The research has also evoked a barrage of none-too-piercing explanations. Editors of the journals involved (PNAS and the Annals of Internal Medicine) dismissed the case as an "embarrassing, but isolated" incident. Some, like Watson, linked, "transfer factor" to a whole chain of precedents in the history of science. "There are many claims in the literature on transfer factor that, like lots of other bizarre phenomena in the past, haven't panned out--but just because a lot of people find it hard to believe is no reason for not putting it forward," he opined.
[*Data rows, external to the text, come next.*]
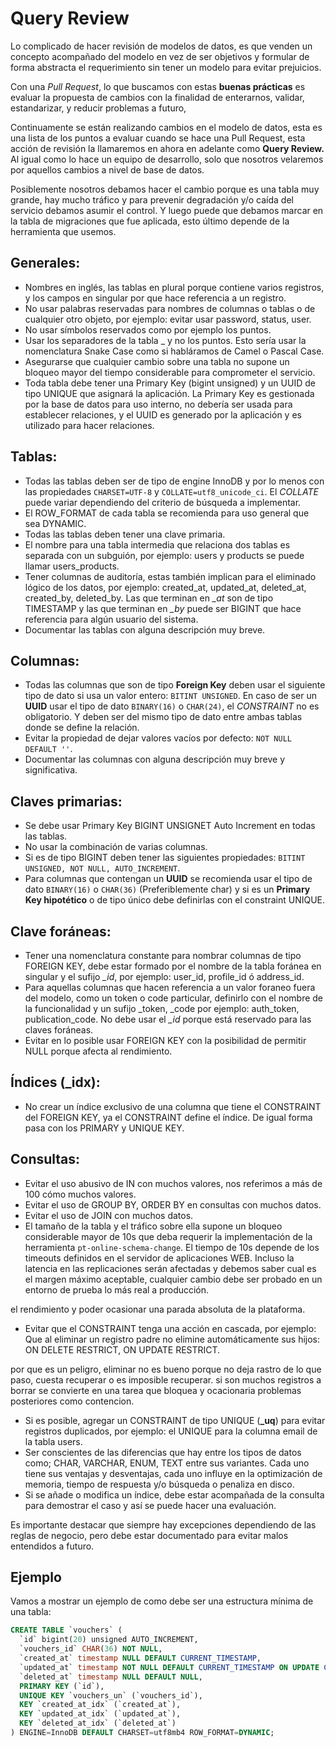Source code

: # Query Review

Lo complicado de hacer revisión de modelos de datos, es que venden un concepto acompañado del modelo en vez de ser objetivos y formular de forma abstracta el requerimiento sin tener un modelo para evitar prejuicios.

Con una *Pull Request*, lo que buscamos con estas **buenas prácticas** es evaluar la propuesta de cambios con la finalidad de enterarnos, validar, estandarizar, y reducir problemas a futuro,

Continuamente se están realizando cambios en el modelo de datos, esta es una lista de los puntos a evaluar cuando se hace una Pull Request, esta acción de revisión la llamaremos en ahora en adelante como **Query Review.** Al igual como lo hace un equipo de desarrollo, solo que nosotros velaremos por aquellos cambios a nivel de base de datos.

Posiblemente nosotros debamos hacer el cambio porque es una tabla muy grande, hay mucho tráfico y para prevenir degradación y/o caída del servicio debamos asumir el control. Y luego puede que debamos marcar en la tabla de migraciones que fue aplicada, esto último depende de la herramienta que usemos.

## Generales:

- Nombres en inglés, las tablas en plural porque contiene varios registros, y los campos en singular por que hace referencia a un registro.
- No usar palabras reservadas para nombres de columnas o tablas o de cualquier otro objeto, por ejemplo: evitar usar password, status, user.
- No usar símbolos reservados como por ejemplo los puntos.
- Usar los separadores de la tabla _ y no los puntos. Esto sería usar la nomenclatura Snake Case como si habláramos de Camel o Pascal Case.
- Asegurarse que cualquier cambio sobre una tabla no supone un bloqueo mayor del tiempo considerable para comprometer el servicio.
- Toda tabla debe tener una Primary Key (bigint unsigned) y un UUID de tipo UNIQUE que asignará la aplicación. La Primary Key es gestionada por la base de datos para uso interno, no debería ser usada para establecer relaciones, y el UUID es generado por la aplicación y es utilizado para hacer relaciones.

## Tablas:

- Todas las tablas deben ser de tipo de engine InnoDB y por lo menos con las propiedades `CHARSET=UTF-8` y `COLLATE=utf8_unicode_ci`. El *COLLATE* puede variar dependiendo del criterio de búsqueda a implementar.
- El ROW_FORMAT de cada tabla se recomienda para uso general que sea DYNAMIC.
- Todas las tablas deben tener una clave primaria.
- El nombre para una tabla intermedia que relaciona dos tablas es separada con un subguión, por ejemplo: users y products se puede llamar users_products.
- Tener columnas de auditoría, estas también implican para el eliminado lógico de los datos, por ejemplo: created_at, updated_at, deleted_at, created_by, deleted_by. Las que terminan en *_at* son de tipo TIMESTAMP y las que terminan en *_by* puede ser BIGINT que hace referencia para algún usuario del sistema.
- Documentar las tablas con alguna descripción muy breve.

## Columnas:

- Todas las columnas que son de tipo **Foreign Key** deben usar el siguiente tipo de dato si usa un valor entero: `BITINT UNSIGNED`. En caso de ser un **UUID** usar el tipo de dato `BINARY(16)` o `CHAR(24)`, el *CONSTRAINT* no es obligatorio. Y deben ser del mismo tipo de dato entre ambas tablas donde se define la relación.
- Evitar la propiedad de dejar valores vacíos por defecto: `NOT NULL DEFAULT ''`.
- Documentar las columnas con alguna descripción muy breve y significativa.

## Claves primarias:

- Se debe usar Primary Key BIGINT UNSIGNET Auto Increment en todas las tablas.
- No usar la combinación de varias columnas.
- Si es de tipo BIGINT deben tener las siguientes propiedades: `BITINT UNSIGNED, NOT NULL, AUTO_INCREMENT`.
- Para columnas que contengan un **UUID** se recomienda usar el tipo de dato `BINARY(16)` o `CHAR(36)` (Preferiblemente char) y si es un **Primary Key hipotético** o de tipo único debe definirlas con el constraint UNIQUE.

## Clave foráneas:

- Tener una nomenclatura constante para nombrar columnas de tipo FOREIGN KEY, debe estar formado por el nombre de la tabla foránea en singular y el sufijo *_id*, por ejemplo: user_id, profile_id ó address_id.
- Para aquellas columnas que hacen referencia a un valor foraneo fuera del modelo, como un token o code particular, definirlo con el nombre de la funcionalidad y un sufijo _token, _code por ejemplo: auth_token, publication_code. No debe usar el *_id* porque está reservado para las claves foráneas.
- Evitar en lo posible usar FOREIGN KEY con la posibilidad de permitir NULL porque afecta al rendimiento.

## Índices (**_idx**):

- No crear un índice exclusivo de una columna que tiene el CONSTRAINT del FOREIGN KEY, ya el CONSTRAINT define el índice. De igual forma pasa con los PRIMARY y UNIQUE KEY.

## Consultas:

- Evitar el uso abusivo de IN con muchos valores, nos referimos a más de 100 cómo muchos valores.
- Evitar el uso de GROUP BY, ORDER BY en consultas con muchos datos.
- Evitar el uso de JOIN con muchos datos.
- El tamaño de la tabla y el tráfico sobre ella supone un bloqueo considerable mayor de 10s que deba requerir la implementación de la herramienta `pt-online-schema-change`. El tiempo de 10s depende de los timeouts definidos en el servidor de aplicaciones WEB. Incluso la latencia en las replicaciones serán afectadas y debemos saber cual es el margen máximo aceptable, cualquier cambio debe ser probado en un entorno de prueba lo más real a producción.

el rendimiento y poder ocasionar una parada absoluta de la plataforma.

- Evitar que el CONSTRAINT tenga una acción en cascada, por ejemplo: Que al eliminar un registro padre no elimine automáticamente sus hijos: ON DELETE RESTRICT, ON UPDATE RESTRICT.

por que es un peligro, eliminar no es bueno porque no deja rastro de lo que paso, cuesta recuperar o es imposible recuperar. si son muchos registros a borrar se convierte en una tarea que bloquea y ocacionaria problemas posteriores como contencion.

- Si es posible, agregar un CONSTRAINT de tipo UNIQUE (**_uq**) para evitar registros duplicados, por ejemplo: el UNIQUE para la columna email de la tabla users.
- Ser conscientes de las diferencias que hay entre los tipos de datos como; CHAR, VARCHAR, ENUM, TEXT entre sus variantes. Cada uno tiene sus ventajas y desventajas, cada uno influye en la optimización de memoria, tiempo de respuesta y/o búsqueda o penaliza en disco.
- Si se añade o modifica un índice, debe estar acompañada de la consulta para demostrar el caso y así se puede hacer una evaluación.

Es importante destacar que siempre hay excepciones dependiendo de las reglas de negocio, pero debe estar documentado para evitar malos entendidos a futuro.

## Ejemplo

Vamos a mostrar un ejemplo de como debe ser una estructura mínima de una tabla:

```sql
CREATE TABLE `vouchers` (
  `id` bigint(20) unsigned AUTO_INCREMENT,
  `vouchers_id` CHAR(36) NOT NULL,
  `created_at` timestamp NULL DEFAULT CURRENT_TIMESTAMP,
  `updated_at` timestamp NOT NULL DEFAULT CURRENT_TIMESTAMP ON UPDATE CURRENT_TIMESTAMP,
  `deleted_at` timestamp NULL DEFAULT NULL,
  PRIMARY KEY (`id`),
  UNIQUE KEY `vouchers_un` (`vouchers_id`),
  KEY `created_at_idx` (`created_at`),
  KEY `updated_at_idx` (`updated_at`),
  KEY `deleted_at_idx` (`deleted_at`)
) ENGINE=InnoDB DEFAULT CHARSET=utf8mb4 ROW_FORMAT=DYNAMIC;
```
But the skewed priorities of high-powered research in America, and the probable cache of shoddy work as yet uncovered, are more than the work of grant-dispensing bureaucrats and diabolical scientists. Scientists and citizens must recognize the social basis of science, band together and establish public control of research allocations, and procedures for poer-evaluation and review. Only a new scientific ethic, applied socially, will enable the old, self imposed restraints to start working again.